XML 87 R17.htm IDEA: XBRL DOCUMENT v2.4.0.6
Junior Subordinated Notes Held By Subsidiary Trust
12 Months Ended
Dec. 31, 2012
Junior Subordinated Notes Held By Subsidiary Trust [Abstract]  
Junior Subordinated Notes [Table Text Block]
Junior Subordinated Debentures Held By Subsidiary Trust

Peoples previously formed a statutory business trust (the “Trust”) for the purpose of issuing corporation-obligated mandatorily redeemable capital securities (the “Capital Securities” or “Trust Preferred Securities”), with 100% of the common equity in the Trust owned by Peoples. The proceeds from the Capital Securities and common equity were invested in junior subordinated debentures issued by Peoples (the “Debentures”).

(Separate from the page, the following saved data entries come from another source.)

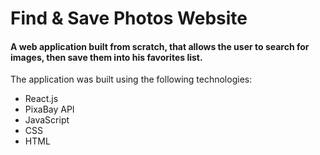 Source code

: # Find & Save Photos Website

#### A web application built from scratch, that allows the user to search for images, then save them into his favorites list.

The application was built using the following technologies:

- React.js
- PixaBay API
- JavaScript
- CSS
- HTML
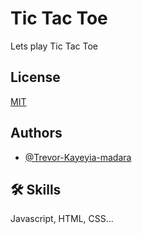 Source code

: # Tic Tac Toe
Lets play Tic Tac Toe
## License

[MIT](https://choosealicense.com/licenses/mit/)


## Authors

- [@Trevor-Kayeyia-madara](https://github.com/Trevor-Kayeyia-Madara)


## 🛠 Skills
Javascript, HTML, CSS... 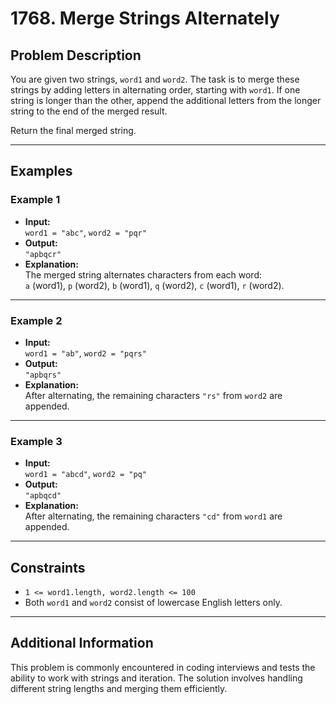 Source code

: # 1768. Merge Strings Alternately

## Problem Description

You are given two strings, `word1` and `word2`. The task is to merge these strings by adding letters in alternating order, starting with `word1`. If one string is longer than the other, append the additional letters from the longer string to the end of the merged result.

Return the final merged string.

---

## Examples

### Example 1

- **Input:**  
  `word1 = "abc"`, `word2 = "pqr"`
- **Output:**  
  `"apbqcr"`
- **Explanation:**  
  The merged string alternates characters from each word:  
  `a` (word1), `p` (word2), `b` (word1), `q` (word2), `c` (word1), `r` (word2).

---

### Example 2

- **Input:**  
  `word1 = "ab"`, `word2 = "pqrs"`
- **Output:**  
  `"apbqrs"`
- **Explanation:**  
  After alternating, the remaining characters `"rs"` from `word2` are appended.

---

### Example 3

- **Input:**  
  `word1 = "abcd"`, `word2 = "pq"`
- **Output:**  
  `"apbqcd"`
- **Explanation:**  
  After alternating, the remaining characters `"cd"` from `word1` are appended.

---

## Constraints

- `1 <= word1.length, word2.length <= 100`
- Both `word1` and `word2` consist of lowercase English letters only.

---

## Additional Information

This problem is commonly encountered in coding interviews and tests the ability to work with strings and iteration. The solution involves handling different string lengths and merging them efficiently.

The Debentures held by the Trust were the sole assets of the Trust. Distributions on the Capital Securities were payable semiannually at a rate per annum equal to the interest rate being earned by the Trust on the Debentures and was recorded as interest expense by Peoples. Since the Trust was a variable interest entity and Peoples was not deemed to be the primary beneficiary, the Trust was not included in Peoples' Consolidated Financial Statements. As a result, Peoples included the Debentures as a separate category of long-term debt on the Consolidated Balance Sheets entitled “Junior Subordinated Debentures Held by Subsidiary Trust” and the related expense as interest expense on the Consolidated Statements of Income.
Under the provisions of the Debentures, Peoples had the right to defer payment of interest on the Debentures at any time, or from time to time, for periods not exceeding five years. If interest payments on the Debentures were deferred, the dividends on the Capital Securities were also deferred and Peoples was prohibited from paying dividends on its common shares. Interest on the Debentures was cumulative. Peoples entered into agreements which, taken collectively, fully and unconditionally guaranteed the Capital Securities subject to the terms of each of the guarantees.

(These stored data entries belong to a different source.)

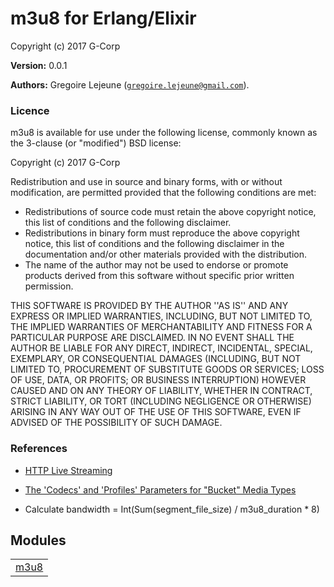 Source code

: 

# m3u8 for Erlang/Elixir #

Copyright (c) 2017 G-Corp

__Version:__ 0.0.1

__Authors:__ Gregoire Lejeune ([`gregoire.lejeune@gmail.com`](mailto:gregoire.lejeune@gmail.com)).


### Licence ###

m3u8 is available for use under the following license, commonly known as the 3-clause (or "modified") BSD license:

Copyright (c) 2017 G-Corp<br />

Redistribution and use in source and binary forms, with or without modification, are permitted provided that the following conditions are met:

* Redistributions of source code must retain the above copyright notice, this list of conditions and the following disclaimer.
* Redistributions in binary form must reproduce the above copyright notice, this list of conditions and the following disclaimer in the documentation and/or other materials provided with the distribution.
* The name of the author may not be used to endorse or promote products derived from this software without specific prior written permission.



THIS SOFTWARE IS PROVIDED BY THE AUTHOR ''AS IS'' AND ANY EXPRESS OR IMPLIED WARRANTIES, INCLUDING, BUT NOT LIMITED TO, THE IMPLIED WARRANTIES OF MERCHANTABILITY AND FITNESS FOR A PARTICULAR PURPOSE ARE DISCLAIMED. IN NO EVENT SHALL THE AUTHOR BE LIABLE FOR ANY DIRECT, INDIRECT, INCIDENTAL, SPECIAL, EXEMPLARY, OR CONSEQUENTIAL DAMAGES (INCLUDING, BUT NOT LIMITED TO, PROCUREMENT OF SUBSTITUTE GOODS OR SERVICES; LOSS OF USE, DATA, OR PROFITS; OR BUSINESS INTERRUPTION) HOWEVER CAUSED AND ON ANY THEORY OF LIABILITY, WHETHER IN CONTRACT, STRICT LIABILITY, OR TORT (INCLUDING NEGLIGENCE OR OTHERWISE) ARISING IN ANY WAY OUT OF THE USE OF THIS SOFTWARE, EVEN IF ADVISED OF THE POSSIBILITY OF SUCH DAMAGE.


### References ###

* [HTTP Live Streaming](https://tools.ietf.org.md/draft-pantos-http-live-streaming-23)

* [The 'Codecs' and 'Profiles' Parameters for "Bucket" Media Types](https://tools.ietf.org.md/rfc6381)

* Calculate bandwidth = Int(Sum(segment_file_size) / m3u8_duration * 8)



## Modules ##


<table width="100%" border="0" summary="list of modules">
<tr><td><a href="https://github.com/emedia-project/m3u8/blob/master/doc/m3u8.md" class="module">m3u8</a></td></tr></table>

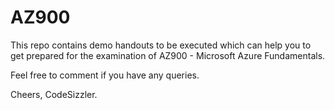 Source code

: # AZ900

This repo contains demo handouts to be executed which can help you to get prepared for the examination of AZ900 - Microsoft Azure Fundamentals.

Feel free to comment if you have any queries.

Cheers,
CodeSizzler.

The Capital Securities were mandatorily redeemable upon repayment of the Debentures. On December 19, 2012 Peoples prepaid the entire $30,928,000 principal amount of the Debentures at a premium of 3.017%, plus all accrued and unpaid interest at a then current rate of 8.62%. As a result of this repayment, PEBO Capital Trust I redeemed all of the outstanding Capital Securities and common equity, and was dissolved in accordance with the terms of the Amended and Restated Declaration of Trust of PEBO Capital Trust I, dated as of April 20, 1999. Peoples recorded a $1.0 million pre-tax loss on the redemption of these securities.

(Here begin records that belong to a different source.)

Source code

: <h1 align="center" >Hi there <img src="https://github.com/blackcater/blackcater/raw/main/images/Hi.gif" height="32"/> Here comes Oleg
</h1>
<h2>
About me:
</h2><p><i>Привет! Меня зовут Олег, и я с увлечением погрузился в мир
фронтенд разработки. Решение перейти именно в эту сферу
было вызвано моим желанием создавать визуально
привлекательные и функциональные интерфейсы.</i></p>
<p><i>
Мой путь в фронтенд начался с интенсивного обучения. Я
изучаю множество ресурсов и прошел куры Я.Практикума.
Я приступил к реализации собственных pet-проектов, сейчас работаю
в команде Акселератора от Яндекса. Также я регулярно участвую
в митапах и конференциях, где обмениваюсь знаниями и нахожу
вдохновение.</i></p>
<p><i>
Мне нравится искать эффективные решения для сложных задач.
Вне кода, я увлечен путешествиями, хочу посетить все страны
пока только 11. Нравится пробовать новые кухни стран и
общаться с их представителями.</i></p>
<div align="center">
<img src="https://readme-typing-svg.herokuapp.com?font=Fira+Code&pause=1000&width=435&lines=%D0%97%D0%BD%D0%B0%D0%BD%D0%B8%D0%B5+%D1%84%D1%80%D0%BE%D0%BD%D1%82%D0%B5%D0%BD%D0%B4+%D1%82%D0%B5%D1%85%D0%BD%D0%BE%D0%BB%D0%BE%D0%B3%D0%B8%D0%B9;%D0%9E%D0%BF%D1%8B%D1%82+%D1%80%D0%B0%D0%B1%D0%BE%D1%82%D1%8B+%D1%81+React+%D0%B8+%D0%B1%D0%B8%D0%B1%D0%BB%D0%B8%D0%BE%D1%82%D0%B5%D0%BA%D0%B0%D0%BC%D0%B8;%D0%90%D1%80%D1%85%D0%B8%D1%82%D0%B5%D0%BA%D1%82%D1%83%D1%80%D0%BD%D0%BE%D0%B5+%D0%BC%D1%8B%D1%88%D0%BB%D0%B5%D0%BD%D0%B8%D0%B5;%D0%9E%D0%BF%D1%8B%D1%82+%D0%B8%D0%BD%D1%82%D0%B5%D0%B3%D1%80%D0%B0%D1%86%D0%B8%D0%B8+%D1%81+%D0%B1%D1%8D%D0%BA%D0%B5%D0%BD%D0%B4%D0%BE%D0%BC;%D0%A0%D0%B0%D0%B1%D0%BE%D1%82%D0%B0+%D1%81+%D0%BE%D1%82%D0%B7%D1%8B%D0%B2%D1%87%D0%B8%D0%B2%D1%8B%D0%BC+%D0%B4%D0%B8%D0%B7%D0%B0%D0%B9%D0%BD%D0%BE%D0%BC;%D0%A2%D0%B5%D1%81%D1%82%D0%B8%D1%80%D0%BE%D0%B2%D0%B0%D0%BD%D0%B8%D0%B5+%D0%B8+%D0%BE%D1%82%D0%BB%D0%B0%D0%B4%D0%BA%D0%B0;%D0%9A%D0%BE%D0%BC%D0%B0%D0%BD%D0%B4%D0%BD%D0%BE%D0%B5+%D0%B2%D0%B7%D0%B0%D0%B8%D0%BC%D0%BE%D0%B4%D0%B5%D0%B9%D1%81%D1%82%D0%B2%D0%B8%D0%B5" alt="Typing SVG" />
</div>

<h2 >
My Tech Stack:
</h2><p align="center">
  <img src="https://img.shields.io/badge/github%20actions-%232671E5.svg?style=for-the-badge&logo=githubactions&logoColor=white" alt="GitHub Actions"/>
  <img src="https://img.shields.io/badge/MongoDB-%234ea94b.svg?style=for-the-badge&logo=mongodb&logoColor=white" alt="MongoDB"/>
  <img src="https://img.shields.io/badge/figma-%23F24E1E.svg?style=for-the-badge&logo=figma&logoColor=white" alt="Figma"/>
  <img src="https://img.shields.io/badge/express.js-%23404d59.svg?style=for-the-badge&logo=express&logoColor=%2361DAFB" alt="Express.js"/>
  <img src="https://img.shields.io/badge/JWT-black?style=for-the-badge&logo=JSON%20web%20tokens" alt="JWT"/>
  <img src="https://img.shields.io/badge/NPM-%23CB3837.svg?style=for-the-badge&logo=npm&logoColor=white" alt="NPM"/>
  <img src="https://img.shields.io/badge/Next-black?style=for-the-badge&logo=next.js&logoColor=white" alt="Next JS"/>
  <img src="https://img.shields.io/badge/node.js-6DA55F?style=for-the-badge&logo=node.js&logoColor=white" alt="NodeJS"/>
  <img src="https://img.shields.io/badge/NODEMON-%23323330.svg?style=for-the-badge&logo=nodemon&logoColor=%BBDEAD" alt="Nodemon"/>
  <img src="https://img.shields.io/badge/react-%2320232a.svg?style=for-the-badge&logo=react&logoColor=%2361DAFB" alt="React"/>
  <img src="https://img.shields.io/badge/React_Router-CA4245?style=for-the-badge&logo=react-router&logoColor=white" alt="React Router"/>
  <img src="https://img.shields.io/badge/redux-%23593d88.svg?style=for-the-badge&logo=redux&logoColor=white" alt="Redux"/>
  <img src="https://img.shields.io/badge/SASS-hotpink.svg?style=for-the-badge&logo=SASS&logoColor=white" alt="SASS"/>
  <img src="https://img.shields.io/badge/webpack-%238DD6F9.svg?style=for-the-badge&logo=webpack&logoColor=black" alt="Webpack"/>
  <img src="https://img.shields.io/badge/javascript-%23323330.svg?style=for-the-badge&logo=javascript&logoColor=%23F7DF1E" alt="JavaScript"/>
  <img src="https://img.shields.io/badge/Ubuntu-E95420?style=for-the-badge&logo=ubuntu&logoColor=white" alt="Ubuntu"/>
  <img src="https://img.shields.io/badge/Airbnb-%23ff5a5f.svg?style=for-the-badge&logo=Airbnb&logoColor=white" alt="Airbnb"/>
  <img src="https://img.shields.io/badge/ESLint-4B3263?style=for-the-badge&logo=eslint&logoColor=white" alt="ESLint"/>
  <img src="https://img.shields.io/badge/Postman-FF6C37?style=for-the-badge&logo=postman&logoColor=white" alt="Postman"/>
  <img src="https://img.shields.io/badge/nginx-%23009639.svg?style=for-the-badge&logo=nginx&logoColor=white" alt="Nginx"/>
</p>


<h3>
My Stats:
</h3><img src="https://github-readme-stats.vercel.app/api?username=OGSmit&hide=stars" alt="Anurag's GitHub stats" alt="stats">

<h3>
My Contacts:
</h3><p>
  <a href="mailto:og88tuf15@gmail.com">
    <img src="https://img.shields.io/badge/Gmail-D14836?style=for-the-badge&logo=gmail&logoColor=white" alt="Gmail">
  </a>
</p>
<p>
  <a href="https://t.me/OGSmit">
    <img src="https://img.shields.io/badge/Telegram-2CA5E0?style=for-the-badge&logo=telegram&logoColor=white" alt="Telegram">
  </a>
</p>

Under the risk-based capital standards for bank holding companies adopted by the Board of Governors of the Federal Reserve System, the Trust Preferred Securities had qualified as Tier 1 capital for regulatory capital purposes, subject to certain quantitative limits and qualitative standards. Specifically, the aggregate amount of trust preferred securities and certain other capital elements that qualify as Tier 1 capital is limited to 25% of core capital elements, net of goodwill, with the excess amount not qualifying for Tier 1 capital being included in Tier 2 capital. At December 31, 2012, due to the full prepayment of the Capital Securities, Peoples had no Trust Preferred Securities that qualified as Tier 1 Capital. As a result, Peoples' Tier 1 Risk-Based Capital Ratio, Total Risk-Based Capital Ratio and Tier 1 Leverage Ratio were reduced. At December 31, 2011, the entire amount of the outstanding Trust Preferred Securities qualified as Tier 1 capital.